* [Problem]:
All that is required is the number of lines in this listing that hold "post".

* [Dataset excerpts]:

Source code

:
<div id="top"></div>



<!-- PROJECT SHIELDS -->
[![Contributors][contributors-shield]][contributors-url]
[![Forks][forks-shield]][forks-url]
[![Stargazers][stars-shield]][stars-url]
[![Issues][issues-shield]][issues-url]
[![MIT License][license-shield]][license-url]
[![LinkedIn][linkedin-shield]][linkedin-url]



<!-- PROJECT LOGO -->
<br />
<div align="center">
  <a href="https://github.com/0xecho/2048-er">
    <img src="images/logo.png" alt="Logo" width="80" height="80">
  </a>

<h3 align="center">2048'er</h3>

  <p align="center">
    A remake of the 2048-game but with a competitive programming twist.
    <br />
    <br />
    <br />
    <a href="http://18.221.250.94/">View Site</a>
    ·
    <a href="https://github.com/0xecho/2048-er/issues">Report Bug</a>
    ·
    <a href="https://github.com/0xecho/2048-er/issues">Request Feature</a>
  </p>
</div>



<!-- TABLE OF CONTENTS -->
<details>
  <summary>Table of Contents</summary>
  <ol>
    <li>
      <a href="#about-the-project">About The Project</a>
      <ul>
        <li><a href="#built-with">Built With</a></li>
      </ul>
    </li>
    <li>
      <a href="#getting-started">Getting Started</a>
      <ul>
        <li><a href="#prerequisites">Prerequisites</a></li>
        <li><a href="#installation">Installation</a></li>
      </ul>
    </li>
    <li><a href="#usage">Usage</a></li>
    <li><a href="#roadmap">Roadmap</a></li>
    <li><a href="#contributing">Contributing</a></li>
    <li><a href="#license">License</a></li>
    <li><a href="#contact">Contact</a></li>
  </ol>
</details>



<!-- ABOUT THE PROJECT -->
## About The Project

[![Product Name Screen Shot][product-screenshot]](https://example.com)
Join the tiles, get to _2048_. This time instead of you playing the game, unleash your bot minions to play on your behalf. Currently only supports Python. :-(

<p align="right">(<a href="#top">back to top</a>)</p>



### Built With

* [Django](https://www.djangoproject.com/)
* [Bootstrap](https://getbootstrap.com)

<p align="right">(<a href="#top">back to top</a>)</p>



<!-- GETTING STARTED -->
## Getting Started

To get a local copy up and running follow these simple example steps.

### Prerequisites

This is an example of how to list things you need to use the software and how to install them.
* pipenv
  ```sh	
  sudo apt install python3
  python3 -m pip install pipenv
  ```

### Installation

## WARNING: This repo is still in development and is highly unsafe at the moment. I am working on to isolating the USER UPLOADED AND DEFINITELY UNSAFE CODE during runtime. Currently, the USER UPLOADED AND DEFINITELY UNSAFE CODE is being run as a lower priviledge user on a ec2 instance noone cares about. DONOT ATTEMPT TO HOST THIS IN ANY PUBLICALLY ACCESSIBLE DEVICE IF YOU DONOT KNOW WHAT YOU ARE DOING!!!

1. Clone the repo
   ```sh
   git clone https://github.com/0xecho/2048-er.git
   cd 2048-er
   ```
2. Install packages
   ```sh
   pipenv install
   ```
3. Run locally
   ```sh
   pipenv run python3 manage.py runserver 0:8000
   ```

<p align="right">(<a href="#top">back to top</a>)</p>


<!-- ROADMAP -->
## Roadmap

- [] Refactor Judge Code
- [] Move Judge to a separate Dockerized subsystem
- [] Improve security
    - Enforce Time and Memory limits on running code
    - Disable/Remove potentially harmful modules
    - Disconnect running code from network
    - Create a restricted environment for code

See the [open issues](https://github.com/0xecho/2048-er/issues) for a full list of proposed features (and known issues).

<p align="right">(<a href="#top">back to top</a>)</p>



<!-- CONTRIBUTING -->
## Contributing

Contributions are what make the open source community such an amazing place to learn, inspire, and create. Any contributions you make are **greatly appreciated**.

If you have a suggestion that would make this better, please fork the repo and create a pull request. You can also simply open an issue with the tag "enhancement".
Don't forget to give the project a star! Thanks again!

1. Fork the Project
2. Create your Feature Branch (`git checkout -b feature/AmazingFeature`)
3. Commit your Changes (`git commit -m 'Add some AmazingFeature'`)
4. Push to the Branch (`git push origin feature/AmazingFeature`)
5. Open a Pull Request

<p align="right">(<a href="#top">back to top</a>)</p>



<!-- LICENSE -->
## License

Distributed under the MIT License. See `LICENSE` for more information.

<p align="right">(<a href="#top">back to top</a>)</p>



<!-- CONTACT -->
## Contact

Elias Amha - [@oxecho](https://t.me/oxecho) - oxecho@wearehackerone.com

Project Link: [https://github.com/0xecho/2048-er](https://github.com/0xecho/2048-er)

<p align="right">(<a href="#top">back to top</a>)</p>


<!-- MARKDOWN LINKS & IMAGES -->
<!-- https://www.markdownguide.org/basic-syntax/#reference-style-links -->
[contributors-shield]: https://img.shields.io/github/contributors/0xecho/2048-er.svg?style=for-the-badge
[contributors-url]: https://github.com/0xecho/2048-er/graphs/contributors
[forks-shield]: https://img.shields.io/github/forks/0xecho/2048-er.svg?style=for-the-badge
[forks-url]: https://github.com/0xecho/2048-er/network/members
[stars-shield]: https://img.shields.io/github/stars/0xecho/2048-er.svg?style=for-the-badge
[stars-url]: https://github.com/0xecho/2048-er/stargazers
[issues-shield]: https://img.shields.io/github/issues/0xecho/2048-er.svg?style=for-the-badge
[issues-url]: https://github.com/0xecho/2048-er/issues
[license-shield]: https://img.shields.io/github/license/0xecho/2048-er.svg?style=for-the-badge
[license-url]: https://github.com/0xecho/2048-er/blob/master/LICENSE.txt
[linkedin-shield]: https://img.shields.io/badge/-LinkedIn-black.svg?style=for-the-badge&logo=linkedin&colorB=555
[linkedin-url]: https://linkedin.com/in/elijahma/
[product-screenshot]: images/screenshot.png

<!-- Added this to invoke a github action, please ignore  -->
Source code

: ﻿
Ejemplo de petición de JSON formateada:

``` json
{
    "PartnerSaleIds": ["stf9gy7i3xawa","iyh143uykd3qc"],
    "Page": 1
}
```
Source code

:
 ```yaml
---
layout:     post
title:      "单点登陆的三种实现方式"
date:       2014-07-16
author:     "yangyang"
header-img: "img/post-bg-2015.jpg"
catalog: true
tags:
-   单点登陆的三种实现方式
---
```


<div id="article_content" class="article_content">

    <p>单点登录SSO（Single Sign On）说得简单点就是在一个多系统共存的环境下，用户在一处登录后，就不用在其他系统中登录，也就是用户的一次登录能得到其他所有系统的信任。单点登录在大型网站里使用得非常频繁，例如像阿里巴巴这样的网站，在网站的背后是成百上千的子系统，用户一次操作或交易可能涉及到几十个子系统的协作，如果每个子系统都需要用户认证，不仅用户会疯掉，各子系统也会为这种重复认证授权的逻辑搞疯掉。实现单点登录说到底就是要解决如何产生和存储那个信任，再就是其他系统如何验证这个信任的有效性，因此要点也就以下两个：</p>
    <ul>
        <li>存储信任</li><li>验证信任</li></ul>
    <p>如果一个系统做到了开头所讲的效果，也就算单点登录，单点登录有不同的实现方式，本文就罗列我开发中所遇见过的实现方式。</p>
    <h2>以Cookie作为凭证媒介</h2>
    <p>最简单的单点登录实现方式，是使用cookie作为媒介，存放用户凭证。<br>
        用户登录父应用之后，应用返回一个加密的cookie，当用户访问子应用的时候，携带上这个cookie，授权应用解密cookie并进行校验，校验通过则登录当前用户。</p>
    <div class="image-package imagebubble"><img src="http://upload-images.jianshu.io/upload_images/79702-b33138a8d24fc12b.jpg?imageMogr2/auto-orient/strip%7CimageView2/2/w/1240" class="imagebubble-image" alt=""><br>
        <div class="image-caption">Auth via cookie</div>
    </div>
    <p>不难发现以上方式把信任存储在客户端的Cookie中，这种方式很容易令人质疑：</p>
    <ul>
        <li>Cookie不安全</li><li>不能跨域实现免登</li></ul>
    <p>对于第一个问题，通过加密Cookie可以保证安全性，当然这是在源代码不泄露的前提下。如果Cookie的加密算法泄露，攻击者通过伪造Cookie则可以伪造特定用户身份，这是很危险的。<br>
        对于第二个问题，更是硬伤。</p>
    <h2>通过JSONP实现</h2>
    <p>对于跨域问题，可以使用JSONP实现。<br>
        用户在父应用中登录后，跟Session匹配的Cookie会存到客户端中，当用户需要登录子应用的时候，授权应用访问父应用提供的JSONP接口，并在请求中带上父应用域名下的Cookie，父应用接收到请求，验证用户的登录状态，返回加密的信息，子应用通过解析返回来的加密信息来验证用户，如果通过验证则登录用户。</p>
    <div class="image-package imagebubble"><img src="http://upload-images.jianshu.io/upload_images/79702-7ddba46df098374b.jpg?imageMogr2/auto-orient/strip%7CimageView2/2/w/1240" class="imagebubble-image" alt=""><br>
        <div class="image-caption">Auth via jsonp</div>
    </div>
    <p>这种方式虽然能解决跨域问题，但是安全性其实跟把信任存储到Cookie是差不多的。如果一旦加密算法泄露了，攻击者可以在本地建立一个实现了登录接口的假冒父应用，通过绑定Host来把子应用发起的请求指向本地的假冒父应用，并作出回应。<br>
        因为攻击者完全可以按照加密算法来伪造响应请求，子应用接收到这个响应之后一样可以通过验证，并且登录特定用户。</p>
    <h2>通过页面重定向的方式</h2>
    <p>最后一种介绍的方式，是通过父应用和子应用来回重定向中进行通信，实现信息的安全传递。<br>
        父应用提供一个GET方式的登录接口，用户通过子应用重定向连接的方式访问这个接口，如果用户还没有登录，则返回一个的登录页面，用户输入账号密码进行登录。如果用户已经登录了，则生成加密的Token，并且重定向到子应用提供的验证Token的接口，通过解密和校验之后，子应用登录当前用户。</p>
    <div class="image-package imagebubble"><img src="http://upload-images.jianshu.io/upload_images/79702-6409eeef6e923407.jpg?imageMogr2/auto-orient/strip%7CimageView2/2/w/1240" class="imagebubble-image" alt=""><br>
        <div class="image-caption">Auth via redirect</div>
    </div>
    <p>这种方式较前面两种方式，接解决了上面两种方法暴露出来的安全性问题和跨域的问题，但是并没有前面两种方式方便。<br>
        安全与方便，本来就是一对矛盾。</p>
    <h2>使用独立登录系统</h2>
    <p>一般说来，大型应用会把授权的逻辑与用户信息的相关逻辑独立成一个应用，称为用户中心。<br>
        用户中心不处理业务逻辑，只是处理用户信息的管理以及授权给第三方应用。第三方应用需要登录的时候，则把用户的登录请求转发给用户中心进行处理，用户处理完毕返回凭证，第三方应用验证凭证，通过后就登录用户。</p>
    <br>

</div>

* [Response area]:
2